The present authors have presented a method for calculating the proximity of the lost object to those around it using a distance function between RSSI series and estimating the group by hierarchical clustering in prior work [13]. Figure 3 shows a functional block diagram of the finding phase of the developed support system for finding lost objects. First, a similarity calculation is performed using a distance function. The system uses this to quantify the similarity of RSSIs in the RSSI series. Distance functions define the spatial or temporal difference between two elements in a set. The distances of the multiple elements are given in the form of a matrix, called the distance matrix. These functions are major components used in data mining techniques such as time-series analysis. Therefore, a distance function is appropriate to our challenge, because it has the goal of measuring the similarity among time-series data. Second, groups of objects are estimated using hierarchical clustering. After measuring the relative distance between data in the RSSI series, the system forms clusters of RFID tags in a neighborhood.
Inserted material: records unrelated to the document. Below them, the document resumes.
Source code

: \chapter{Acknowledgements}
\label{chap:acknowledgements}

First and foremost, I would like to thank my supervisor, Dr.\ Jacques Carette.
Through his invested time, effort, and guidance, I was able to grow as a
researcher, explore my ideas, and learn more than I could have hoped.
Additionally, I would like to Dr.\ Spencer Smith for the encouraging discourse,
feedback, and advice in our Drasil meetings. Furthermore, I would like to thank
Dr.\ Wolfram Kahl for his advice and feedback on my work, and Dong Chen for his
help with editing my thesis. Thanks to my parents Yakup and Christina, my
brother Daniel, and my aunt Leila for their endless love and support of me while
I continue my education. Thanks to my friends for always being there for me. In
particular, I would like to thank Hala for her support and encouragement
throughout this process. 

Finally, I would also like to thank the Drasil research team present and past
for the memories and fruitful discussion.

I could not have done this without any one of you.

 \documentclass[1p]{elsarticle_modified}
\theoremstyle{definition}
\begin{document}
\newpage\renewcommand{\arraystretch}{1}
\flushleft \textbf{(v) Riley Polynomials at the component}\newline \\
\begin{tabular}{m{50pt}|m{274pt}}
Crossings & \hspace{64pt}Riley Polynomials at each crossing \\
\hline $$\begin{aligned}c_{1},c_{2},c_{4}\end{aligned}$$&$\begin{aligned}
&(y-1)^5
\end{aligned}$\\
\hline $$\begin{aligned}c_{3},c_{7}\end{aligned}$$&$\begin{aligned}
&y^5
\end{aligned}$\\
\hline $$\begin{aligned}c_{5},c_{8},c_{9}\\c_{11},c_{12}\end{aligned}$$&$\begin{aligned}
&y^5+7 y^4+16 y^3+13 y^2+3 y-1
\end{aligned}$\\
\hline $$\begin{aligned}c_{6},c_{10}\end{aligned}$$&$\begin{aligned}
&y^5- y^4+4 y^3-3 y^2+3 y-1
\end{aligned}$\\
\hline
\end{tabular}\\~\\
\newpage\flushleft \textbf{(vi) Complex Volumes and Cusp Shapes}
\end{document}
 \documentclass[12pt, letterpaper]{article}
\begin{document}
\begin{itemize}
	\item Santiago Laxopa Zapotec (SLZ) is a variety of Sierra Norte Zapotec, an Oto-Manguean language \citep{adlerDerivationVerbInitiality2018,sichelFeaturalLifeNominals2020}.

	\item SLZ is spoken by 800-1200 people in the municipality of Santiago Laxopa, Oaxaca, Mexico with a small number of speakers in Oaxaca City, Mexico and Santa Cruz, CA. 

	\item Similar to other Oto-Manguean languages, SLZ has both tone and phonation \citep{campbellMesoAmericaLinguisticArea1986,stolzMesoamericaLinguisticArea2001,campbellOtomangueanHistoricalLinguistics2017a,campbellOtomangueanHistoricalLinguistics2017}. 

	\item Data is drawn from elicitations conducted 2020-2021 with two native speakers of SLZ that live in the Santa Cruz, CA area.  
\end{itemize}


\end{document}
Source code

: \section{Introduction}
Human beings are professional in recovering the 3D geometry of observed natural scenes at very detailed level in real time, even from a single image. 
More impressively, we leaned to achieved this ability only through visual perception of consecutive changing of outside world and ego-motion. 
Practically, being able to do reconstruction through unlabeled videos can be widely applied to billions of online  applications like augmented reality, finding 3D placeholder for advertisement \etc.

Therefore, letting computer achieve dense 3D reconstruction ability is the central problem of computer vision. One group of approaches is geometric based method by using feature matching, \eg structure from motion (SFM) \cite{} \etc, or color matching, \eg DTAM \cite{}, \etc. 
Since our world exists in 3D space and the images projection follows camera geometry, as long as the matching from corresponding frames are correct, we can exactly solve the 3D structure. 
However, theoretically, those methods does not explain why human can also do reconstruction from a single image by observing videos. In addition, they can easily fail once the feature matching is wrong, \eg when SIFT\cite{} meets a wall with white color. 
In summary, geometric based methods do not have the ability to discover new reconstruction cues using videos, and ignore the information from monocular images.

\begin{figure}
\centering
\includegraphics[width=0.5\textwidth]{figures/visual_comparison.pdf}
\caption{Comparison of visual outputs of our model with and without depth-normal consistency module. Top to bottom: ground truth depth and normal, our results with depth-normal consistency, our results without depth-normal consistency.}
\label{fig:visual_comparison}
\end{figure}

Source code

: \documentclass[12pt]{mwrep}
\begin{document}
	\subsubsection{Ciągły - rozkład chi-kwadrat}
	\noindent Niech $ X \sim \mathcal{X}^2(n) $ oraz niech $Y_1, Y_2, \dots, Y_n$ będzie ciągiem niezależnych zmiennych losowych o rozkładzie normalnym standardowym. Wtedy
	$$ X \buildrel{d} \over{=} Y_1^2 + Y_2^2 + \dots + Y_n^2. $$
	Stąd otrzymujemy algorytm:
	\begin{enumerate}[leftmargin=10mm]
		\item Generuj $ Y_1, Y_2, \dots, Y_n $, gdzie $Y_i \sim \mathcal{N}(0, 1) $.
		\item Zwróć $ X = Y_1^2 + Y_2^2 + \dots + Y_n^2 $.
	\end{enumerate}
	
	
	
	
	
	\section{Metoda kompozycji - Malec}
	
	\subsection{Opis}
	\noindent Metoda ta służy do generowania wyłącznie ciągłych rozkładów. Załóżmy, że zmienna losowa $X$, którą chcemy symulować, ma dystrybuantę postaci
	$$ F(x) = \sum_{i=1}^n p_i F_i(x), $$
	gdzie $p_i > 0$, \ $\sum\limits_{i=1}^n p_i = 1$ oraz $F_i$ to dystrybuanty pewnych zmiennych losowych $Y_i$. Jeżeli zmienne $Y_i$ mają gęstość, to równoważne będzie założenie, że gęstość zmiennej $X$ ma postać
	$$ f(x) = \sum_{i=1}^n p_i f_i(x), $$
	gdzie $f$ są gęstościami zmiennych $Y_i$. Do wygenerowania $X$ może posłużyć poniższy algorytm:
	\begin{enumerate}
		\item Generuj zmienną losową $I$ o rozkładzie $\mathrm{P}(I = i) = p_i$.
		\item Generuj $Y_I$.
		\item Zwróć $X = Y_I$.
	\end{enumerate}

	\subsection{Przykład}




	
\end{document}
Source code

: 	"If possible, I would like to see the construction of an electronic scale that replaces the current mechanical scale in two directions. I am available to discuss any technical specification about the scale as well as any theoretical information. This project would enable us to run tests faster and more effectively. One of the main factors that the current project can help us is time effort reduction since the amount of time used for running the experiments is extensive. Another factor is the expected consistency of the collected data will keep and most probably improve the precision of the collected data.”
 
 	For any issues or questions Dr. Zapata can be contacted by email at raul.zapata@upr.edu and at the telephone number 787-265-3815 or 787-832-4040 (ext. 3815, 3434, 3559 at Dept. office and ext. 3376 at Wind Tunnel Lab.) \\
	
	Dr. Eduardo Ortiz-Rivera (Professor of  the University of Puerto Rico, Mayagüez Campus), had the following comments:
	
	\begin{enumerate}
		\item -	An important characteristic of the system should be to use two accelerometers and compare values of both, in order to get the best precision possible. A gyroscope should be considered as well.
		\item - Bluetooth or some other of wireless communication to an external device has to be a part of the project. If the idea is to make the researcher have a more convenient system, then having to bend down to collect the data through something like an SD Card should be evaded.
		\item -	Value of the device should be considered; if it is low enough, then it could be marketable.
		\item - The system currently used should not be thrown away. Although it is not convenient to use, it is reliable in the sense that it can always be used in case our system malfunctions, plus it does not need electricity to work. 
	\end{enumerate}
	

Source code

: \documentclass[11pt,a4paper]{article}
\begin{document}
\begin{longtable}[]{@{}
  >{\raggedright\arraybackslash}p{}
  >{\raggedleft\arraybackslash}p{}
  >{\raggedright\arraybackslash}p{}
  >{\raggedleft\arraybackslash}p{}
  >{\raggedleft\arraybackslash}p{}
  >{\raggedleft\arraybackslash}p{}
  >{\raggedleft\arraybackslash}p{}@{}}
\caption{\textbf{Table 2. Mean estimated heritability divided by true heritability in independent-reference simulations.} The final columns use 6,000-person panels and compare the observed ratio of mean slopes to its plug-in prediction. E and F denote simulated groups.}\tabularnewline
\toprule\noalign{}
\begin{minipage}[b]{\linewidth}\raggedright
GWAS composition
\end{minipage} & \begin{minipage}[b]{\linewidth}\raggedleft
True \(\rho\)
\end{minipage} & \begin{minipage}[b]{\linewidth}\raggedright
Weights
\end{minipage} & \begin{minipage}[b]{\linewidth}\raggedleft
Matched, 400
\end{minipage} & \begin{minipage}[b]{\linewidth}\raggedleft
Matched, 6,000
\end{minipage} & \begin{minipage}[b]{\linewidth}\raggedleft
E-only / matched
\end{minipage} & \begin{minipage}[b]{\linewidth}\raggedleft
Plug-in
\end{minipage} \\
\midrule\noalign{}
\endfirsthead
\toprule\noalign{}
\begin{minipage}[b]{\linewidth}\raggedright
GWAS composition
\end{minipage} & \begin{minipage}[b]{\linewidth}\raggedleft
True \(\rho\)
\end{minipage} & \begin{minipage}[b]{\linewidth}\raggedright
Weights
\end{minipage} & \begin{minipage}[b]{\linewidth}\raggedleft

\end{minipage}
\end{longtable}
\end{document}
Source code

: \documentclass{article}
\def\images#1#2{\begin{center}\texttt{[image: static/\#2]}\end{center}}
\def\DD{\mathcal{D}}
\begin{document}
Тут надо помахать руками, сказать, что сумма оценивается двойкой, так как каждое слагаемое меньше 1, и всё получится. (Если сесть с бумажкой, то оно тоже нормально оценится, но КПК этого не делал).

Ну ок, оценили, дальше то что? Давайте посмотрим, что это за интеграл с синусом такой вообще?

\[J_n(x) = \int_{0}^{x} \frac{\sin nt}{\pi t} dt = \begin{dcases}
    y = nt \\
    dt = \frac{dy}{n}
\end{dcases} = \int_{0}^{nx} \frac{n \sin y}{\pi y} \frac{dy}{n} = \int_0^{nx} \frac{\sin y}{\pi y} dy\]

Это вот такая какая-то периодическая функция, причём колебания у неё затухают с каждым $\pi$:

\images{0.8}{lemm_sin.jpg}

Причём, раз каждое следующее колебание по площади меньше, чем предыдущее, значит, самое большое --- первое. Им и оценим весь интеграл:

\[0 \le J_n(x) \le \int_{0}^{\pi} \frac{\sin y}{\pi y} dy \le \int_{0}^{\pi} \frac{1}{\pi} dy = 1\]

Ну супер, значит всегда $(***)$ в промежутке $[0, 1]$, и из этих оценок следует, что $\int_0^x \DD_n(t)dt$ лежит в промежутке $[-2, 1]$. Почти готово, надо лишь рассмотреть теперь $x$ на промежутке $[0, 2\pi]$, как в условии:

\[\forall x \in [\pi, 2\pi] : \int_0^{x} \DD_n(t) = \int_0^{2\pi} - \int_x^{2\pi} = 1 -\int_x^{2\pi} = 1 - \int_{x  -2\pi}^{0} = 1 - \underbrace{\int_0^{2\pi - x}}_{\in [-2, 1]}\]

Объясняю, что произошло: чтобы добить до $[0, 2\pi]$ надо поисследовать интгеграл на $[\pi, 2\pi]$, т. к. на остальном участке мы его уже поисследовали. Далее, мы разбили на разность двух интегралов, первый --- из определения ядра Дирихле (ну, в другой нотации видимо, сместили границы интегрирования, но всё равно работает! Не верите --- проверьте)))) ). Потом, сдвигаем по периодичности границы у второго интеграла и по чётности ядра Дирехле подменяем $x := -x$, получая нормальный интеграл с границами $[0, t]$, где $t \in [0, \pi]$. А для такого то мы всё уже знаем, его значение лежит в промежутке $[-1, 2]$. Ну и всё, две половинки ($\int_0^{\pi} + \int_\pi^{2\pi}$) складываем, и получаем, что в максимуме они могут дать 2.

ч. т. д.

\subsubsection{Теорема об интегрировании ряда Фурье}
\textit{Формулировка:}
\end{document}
The hierarchical clustering algorithm exports the clustering result as a matrix called the cophenetic matrix. Finally, the results are displayed as a dendrogram, which is a common method of presenting clustering results. The details about different distance functions and clustering algorithms are shown in Appendix A. Dendrograms display the process of cluster generation and therefore enable the user to intuitively identify objects surrounding the lost object.

For instance, in the locus search, the list of objects around the lost object helps users to find the location of lost object. The information of location in which the surrounding objects are normally to be found makes it easy for users to remind the location of lost object. In addition, in the retrace search and memory search, the lists of time order help users to recall the sequential order of the user’s prior physical locations and prior interactions with the object.

#### 4. Evaluation Criterion of Group Estimation Accuracy

The methods to search for a nearest neighbor are divided into two categories: hierarchical approach and other. For example, approximate nearest neighbor [14] and locality sensitive hashing [15] are well-known methods for searching a nearest neighbor quickly in a large set of data points in high dimensional space in other than hierarchical approach. In addition, there is a method for attempting to increase the accuracy by combining multiple distance functions [16]. The hierarchical approach uses distance functions and clustering algorithms to search for a nearest neighbor [13]. There are many combinations of distance functions and clustering algorithms. Therefore, the criteria to evaluate clustering results in order to compare the combination of elemental technologies of hierarchical clustering are important.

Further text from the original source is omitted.